Reynolds Group Holdings, Graeme Hart's global packaging business, has seen its annual loss widen to US$417 million (NZ$510 million) from US$97 million after continuing its run of predominantly debt fuelled acquisitions.

Reynolds, whose largely US and European based businesses include SIG, Reynolds Consumer Packaging, Evergreen, Closures, Pactiv Foodservice and Graham Packaging, had total liabilities of US$22.065 billion as of December 31, 2011. That exceeded its US$21.888 billion worth of assets, leaving an equity deficit of US$177 million. Of the liabilities, US$17.1 billion worth is borrowings.

In 2011 Hart bought the Pennsylvania-based Graham Packaging for US$4.5 billion and Canada's Dopaco for US$395 million.

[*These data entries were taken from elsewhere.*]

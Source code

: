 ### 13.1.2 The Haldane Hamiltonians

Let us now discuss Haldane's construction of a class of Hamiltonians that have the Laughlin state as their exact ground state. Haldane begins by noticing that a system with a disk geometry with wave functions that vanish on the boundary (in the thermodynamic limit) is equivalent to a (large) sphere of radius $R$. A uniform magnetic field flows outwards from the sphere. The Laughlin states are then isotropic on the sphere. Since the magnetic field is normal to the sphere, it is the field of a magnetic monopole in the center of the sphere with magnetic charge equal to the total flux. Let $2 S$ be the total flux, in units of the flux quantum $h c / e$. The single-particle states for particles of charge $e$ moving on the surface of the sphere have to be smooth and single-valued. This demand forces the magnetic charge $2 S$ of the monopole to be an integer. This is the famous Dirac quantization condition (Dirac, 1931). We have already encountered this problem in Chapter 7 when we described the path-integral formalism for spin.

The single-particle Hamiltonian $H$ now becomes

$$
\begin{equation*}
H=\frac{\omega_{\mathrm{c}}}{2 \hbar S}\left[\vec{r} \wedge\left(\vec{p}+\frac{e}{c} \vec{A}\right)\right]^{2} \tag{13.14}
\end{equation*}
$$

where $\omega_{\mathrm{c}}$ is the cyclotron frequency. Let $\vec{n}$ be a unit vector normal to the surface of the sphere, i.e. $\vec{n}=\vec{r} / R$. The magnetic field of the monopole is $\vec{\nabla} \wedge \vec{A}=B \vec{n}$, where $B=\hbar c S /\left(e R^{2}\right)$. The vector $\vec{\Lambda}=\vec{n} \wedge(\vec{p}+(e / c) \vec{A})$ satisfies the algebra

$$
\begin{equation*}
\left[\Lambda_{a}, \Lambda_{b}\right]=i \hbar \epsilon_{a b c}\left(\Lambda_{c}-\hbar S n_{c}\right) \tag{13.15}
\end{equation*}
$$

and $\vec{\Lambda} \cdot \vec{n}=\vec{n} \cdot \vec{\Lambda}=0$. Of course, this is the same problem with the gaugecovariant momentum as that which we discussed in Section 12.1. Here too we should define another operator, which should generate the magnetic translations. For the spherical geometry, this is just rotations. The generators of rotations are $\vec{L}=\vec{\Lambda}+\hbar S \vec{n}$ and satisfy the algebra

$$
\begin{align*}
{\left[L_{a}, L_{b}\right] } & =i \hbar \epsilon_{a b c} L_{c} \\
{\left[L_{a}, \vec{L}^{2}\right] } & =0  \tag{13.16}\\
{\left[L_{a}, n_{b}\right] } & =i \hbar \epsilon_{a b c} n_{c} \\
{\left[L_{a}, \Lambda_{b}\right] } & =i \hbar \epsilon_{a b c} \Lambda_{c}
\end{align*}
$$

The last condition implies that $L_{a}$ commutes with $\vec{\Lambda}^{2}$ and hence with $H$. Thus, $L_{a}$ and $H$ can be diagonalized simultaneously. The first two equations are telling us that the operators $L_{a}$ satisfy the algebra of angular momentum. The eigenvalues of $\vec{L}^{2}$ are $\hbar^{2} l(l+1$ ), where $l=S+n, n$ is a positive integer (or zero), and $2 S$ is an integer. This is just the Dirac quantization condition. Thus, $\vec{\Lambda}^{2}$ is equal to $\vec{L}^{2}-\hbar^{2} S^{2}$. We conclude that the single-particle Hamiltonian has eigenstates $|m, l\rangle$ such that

He bought the Illinois-based Pactiv, maker of hefty trash bags, for US$5.8 billion in November 2010.

"The six segments in which we operate have all been acquired through a series of transactions," Reynolds said.

"Our results of operations, financial position and cash flows are significantly impacted by the effects of these acquisitions which were financed primarily through borrowings, including transaction-related debt commitment fees and recurring interest costs. In addition, from time to time, we refinance our borrowings which also can have a significant impact on our results of operations."

The company's 334 page annual report shows the Luxembourg incorporated Reynolds, which Hart oversees from an office on Auckland's Quay Street, with annual revenue almost doubling to US$11.8 billion. It also shows annual financial expenses of US$1.4 billion. Of the US$21.888 billion in assets, US$12.5 billion stems from intangibles of which about half is goodwill.

The US$417 million 2011 loss from continuing activities compares with a loss of US$97 million in 2010. As of December 31, the company had cash on hand of US$445 million and US$152 million worth of short-term deposits.

A 36 page management presentation shows Reynolds, which has debt listed on the Irish Stock Exchange, with pro forma adjusted earnings before interest, tax, depreciation and amortisation of US$2.7 billion.

Of the businesses that make up Reynolds, SIG is the world’s second biggest maker (after Sweden's Tetra Laval) of aseptic beverage carton packaging that allows the likes of juice, milk, soups and sauces to be stored for extended periods without refrigeration. Reynolds Consumer Products is the dominant US maker of foil, wraps and bags used for food storage and preparation.

Closures is the leading global provider of plastic bottle caps used for soft drinks and bottled water. Then there's Evergreen, formed through Hart’s acquisition of the United States domiciled Evergreen Packaging and Blue Ridge Paper Products in 2007, and Pactiv.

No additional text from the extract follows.